WHAT YOU NEED TO DO - Scan the records for the string "readme" and copy every line that holds it.
*** EXERCISE INPUTS
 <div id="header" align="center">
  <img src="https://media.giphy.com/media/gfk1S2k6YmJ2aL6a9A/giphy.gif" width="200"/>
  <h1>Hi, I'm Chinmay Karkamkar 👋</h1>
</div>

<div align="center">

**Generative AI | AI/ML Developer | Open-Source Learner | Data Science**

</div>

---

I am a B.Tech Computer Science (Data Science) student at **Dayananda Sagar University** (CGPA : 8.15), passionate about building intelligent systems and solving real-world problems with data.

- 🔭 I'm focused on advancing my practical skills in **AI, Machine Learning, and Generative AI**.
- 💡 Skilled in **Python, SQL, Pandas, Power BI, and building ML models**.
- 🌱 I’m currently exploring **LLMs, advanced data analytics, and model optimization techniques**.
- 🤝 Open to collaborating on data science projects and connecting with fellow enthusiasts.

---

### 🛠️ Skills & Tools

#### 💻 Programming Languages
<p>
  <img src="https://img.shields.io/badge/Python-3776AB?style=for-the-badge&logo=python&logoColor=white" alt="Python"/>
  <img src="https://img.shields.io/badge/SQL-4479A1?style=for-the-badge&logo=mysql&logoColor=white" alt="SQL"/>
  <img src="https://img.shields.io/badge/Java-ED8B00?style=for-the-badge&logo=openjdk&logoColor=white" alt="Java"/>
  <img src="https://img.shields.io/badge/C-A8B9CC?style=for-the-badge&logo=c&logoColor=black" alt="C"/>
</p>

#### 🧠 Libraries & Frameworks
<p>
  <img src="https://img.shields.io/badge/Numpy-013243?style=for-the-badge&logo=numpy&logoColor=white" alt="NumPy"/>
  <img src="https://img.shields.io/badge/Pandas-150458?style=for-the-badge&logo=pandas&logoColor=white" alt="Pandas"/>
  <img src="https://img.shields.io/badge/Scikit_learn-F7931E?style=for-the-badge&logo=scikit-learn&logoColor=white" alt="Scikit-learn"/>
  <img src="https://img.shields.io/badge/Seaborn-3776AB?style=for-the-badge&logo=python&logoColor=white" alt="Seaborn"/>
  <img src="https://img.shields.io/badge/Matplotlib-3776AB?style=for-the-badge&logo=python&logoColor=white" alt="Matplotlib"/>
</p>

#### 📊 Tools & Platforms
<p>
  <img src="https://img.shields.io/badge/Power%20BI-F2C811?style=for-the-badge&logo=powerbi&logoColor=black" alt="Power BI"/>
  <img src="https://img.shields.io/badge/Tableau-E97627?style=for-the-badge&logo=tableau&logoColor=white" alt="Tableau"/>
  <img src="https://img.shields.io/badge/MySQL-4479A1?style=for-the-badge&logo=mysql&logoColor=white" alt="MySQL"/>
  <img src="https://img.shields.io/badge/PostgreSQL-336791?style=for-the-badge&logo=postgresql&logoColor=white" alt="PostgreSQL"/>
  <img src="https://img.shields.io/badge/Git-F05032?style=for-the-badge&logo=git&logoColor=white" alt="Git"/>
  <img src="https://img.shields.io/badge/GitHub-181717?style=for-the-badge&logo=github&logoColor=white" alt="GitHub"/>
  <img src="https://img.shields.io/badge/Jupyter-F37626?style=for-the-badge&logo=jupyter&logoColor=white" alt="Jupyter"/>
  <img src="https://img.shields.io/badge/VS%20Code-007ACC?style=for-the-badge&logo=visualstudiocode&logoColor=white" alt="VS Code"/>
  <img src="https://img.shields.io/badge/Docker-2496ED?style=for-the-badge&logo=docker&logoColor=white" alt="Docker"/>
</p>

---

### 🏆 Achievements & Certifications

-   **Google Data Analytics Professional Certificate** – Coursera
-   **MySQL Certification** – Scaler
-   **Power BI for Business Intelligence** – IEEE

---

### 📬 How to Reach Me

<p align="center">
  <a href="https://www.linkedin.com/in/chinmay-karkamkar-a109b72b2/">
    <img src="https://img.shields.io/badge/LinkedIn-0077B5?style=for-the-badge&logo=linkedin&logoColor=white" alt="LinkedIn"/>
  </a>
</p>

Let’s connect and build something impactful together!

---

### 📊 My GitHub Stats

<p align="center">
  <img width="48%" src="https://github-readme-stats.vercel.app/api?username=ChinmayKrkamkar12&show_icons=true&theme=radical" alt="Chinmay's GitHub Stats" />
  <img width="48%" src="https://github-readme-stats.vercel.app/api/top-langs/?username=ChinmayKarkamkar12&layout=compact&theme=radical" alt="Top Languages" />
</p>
******
ANSWER TO THIS TASK -
  <img width="48%" src="https://github-readme-stats.vercel.app/api?username=ChinmayKrkamkar12&show_icons=true&theme=radical" alt="Chinmay's GitHub Stats" />
  <img width="48%" src="https://github-readme-stats.vercel.app/api/top-langs/?username=ChinmayKarkamkar12&layout=compact&theme=radical" alt="Top Languages" />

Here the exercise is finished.